Goal of the exercise
Repeat exactly the lines below that lie between the line with "4. Add tests" and the line with "- React Native", counting both of those lines as part of the answer.

Material provided
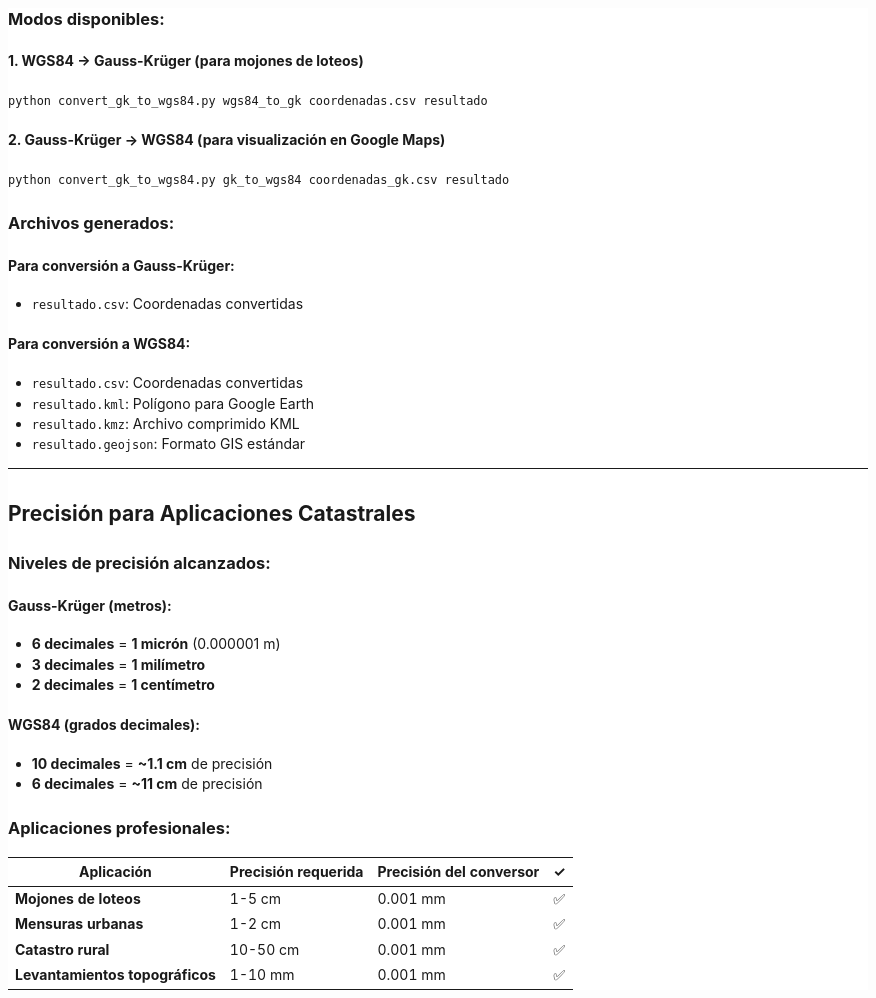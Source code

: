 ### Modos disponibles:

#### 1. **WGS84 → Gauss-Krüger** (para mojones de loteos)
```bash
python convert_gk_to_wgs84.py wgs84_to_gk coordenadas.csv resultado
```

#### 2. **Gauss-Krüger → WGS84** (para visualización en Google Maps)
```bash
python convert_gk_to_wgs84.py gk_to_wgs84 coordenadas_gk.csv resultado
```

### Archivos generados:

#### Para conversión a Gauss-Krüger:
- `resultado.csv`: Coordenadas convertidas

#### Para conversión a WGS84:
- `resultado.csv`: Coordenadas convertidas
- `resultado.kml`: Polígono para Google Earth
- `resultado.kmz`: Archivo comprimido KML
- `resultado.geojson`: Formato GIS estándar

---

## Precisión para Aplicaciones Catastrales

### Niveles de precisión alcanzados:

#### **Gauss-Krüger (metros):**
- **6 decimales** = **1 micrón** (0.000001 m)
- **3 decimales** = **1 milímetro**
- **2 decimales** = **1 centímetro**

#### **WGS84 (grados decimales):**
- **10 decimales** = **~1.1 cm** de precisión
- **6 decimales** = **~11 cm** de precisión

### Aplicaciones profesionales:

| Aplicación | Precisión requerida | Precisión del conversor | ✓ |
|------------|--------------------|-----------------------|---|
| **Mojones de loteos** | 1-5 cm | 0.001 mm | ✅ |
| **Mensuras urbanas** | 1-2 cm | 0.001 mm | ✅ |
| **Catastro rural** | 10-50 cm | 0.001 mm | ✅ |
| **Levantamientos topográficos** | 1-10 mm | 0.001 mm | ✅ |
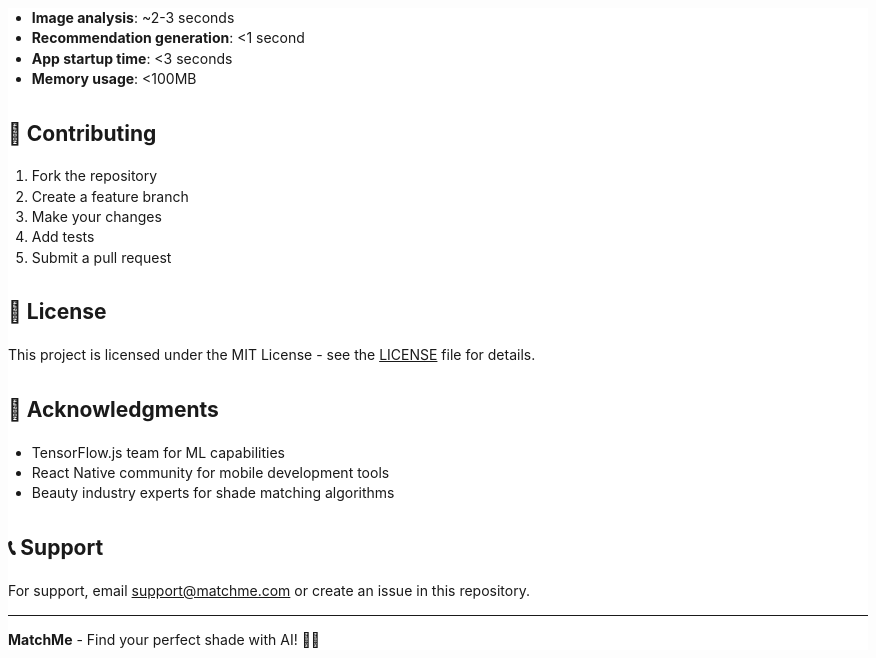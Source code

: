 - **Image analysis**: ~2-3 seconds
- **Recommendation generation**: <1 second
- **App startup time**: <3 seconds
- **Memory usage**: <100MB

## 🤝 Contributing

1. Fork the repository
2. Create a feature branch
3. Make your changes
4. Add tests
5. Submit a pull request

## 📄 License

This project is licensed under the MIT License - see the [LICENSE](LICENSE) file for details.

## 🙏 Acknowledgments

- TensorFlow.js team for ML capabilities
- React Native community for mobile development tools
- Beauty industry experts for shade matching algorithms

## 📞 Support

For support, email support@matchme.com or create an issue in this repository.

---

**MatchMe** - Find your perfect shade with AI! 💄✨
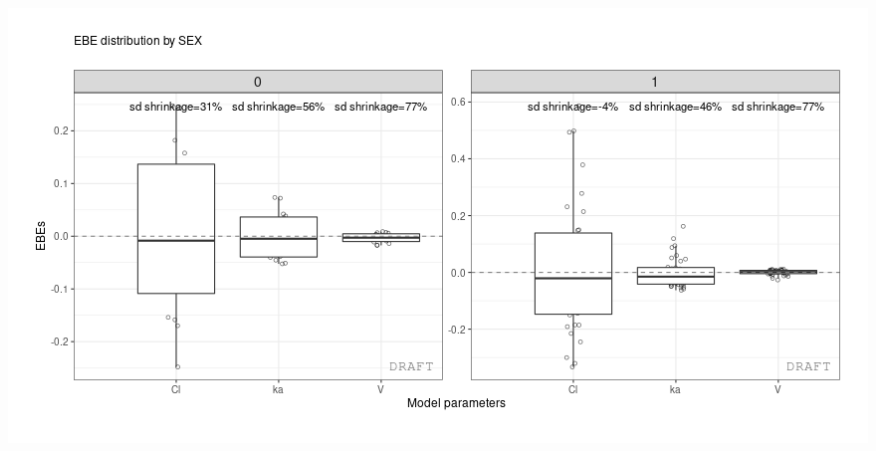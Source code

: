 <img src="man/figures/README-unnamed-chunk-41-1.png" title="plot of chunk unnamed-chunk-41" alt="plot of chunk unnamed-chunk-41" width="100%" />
...
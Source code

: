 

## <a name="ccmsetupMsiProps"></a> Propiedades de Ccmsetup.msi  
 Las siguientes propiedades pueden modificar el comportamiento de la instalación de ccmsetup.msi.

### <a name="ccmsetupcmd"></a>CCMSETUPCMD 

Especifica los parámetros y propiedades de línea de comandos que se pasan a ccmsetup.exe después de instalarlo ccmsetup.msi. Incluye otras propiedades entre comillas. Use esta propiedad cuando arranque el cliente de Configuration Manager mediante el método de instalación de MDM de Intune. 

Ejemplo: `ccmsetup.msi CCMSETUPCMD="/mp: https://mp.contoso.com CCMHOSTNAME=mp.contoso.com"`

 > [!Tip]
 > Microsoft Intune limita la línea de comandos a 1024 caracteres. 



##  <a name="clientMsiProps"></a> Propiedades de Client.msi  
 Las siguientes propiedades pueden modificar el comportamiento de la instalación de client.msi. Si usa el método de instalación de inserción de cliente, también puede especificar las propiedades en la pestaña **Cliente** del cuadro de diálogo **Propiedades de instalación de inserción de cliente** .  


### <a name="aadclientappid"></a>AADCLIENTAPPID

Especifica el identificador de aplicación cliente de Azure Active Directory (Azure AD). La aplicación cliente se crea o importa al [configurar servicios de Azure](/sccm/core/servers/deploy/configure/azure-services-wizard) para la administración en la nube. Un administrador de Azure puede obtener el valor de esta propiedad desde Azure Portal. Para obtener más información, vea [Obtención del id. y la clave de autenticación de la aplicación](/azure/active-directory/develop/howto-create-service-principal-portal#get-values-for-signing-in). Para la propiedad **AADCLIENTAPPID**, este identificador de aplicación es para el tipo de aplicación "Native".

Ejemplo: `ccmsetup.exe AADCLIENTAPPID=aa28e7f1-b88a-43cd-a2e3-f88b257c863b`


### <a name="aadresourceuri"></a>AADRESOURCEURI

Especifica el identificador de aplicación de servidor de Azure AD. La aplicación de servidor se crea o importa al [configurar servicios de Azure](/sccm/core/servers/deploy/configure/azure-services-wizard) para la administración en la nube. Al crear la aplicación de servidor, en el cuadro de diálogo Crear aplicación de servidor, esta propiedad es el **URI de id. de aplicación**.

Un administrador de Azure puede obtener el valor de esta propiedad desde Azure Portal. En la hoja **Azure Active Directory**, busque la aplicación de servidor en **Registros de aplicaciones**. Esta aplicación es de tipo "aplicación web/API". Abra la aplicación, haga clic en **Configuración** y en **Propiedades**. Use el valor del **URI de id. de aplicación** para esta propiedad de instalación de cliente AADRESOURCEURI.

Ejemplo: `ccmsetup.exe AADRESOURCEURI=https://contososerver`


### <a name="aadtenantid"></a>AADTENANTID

Answer
4. Add tests
5. Submit a pull request

## 📄 License

This project is licensed under the MIT License - see the [LICENSE](LICENSE) file for details.

## 🙏 Acknowledgments

- TensorFlow.js team for ML capabilities
- React Native community for mobile development tools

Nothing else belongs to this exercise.